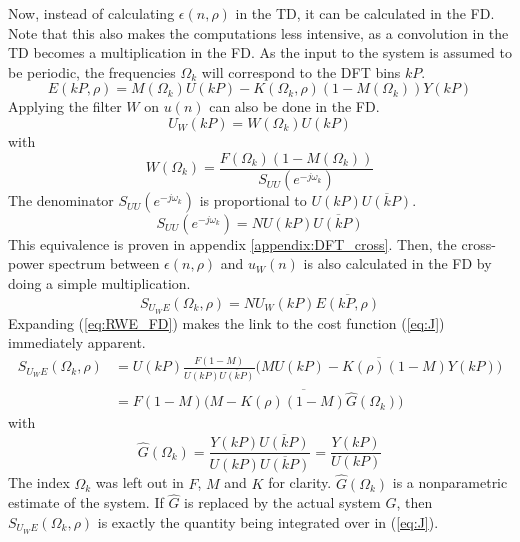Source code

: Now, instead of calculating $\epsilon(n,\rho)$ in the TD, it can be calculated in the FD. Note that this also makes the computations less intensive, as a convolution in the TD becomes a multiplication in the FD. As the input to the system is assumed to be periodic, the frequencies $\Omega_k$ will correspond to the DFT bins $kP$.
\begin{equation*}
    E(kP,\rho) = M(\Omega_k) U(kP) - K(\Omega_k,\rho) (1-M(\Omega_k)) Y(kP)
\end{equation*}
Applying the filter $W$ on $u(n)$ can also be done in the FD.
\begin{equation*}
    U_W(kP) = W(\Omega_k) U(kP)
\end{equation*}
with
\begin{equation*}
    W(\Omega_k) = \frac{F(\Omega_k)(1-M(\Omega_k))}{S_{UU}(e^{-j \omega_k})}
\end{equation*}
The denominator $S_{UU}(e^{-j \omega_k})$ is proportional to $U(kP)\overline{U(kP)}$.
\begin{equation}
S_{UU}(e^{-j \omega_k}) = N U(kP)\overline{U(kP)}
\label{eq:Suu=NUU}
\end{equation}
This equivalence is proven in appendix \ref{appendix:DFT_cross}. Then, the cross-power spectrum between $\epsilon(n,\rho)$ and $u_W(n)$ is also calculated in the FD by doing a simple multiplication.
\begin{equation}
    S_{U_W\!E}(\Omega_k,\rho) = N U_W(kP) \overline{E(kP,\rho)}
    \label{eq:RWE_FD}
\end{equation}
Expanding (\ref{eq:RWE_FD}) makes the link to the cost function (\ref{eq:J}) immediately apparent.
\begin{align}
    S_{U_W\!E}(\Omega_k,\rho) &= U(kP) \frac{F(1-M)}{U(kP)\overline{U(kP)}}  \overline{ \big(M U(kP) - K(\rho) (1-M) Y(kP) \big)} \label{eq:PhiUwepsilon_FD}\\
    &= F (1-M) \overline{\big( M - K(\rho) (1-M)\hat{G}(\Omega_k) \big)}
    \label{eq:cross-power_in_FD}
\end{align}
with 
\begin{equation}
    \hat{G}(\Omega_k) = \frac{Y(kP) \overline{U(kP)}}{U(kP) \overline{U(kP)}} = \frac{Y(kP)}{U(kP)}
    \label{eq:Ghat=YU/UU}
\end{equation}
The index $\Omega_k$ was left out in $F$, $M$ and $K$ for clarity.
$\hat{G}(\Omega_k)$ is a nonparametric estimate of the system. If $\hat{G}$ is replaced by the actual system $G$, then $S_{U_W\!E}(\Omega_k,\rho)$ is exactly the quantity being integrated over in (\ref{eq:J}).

--

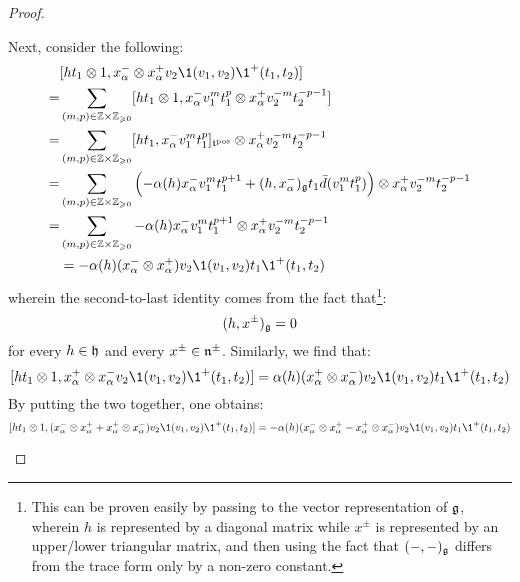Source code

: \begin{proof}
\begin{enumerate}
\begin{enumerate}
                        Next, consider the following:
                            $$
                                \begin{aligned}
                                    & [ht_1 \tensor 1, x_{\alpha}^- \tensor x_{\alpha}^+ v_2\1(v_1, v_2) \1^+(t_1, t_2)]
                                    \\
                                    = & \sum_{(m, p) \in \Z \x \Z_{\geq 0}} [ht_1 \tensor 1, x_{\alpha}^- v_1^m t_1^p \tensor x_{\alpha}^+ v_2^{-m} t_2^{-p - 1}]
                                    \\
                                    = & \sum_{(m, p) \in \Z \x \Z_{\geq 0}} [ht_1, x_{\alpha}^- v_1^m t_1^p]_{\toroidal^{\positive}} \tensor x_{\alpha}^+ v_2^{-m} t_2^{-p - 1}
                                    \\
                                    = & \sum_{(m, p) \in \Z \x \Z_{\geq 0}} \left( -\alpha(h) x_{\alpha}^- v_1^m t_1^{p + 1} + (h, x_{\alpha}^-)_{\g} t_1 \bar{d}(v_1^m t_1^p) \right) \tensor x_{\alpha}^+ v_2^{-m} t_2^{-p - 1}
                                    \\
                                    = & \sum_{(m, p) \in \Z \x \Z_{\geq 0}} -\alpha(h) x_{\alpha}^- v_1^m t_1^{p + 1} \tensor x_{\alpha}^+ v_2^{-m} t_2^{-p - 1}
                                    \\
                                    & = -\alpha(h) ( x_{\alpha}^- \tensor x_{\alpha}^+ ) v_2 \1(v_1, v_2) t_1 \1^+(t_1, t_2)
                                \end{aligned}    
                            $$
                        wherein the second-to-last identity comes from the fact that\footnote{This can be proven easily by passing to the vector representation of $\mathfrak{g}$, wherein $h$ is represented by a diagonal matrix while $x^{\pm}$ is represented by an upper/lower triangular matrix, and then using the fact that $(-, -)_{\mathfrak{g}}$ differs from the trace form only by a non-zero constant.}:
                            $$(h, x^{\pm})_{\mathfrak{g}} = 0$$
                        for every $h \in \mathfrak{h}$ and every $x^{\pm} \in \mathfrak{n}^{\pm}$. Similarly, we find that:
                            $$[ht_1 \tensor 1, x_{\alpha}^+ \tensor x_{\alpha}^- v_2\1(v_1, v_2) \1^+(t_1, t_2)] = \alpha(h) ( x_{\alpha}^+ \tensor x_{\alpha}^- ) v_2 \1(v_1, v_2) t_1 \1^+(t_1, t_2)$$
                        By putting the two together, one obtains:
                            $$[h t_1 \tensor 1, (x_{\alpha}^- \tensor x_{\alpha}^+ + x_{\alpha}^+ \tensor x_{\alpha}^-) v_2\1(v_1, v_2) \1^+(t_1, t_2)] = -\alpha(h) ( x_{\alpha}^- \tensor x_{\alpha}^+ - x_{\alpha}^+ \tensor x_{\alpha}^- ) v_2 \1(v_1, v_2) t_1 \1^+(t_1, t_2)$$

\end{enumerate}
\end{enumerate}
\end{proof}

Prompt> Where a line above holds the string "mathfrak", show that line.

Reply to the task>
                        wherein the second-to-last identity comes from the fact that\footnote{This can be proven easily by passing to the vector representation of $\mathfrak{g}$, wherein $h$ is represented by a diagonal matrix while $x^{\pm}$ is represented by an upper/lower triangular matrix, and then using the fact that $(-, -)_{\mathfrak{g}}$ differs from the trace form only by a non-zero constant.}:
                            $$(h, x^{\pm})_{\mathfrak{g}} = 0$$
                        for every $h \in \mathfrak{h}$ and every $x^{\pm} \in \mathfrak{n}^{\pm}$. Similarly, we find that:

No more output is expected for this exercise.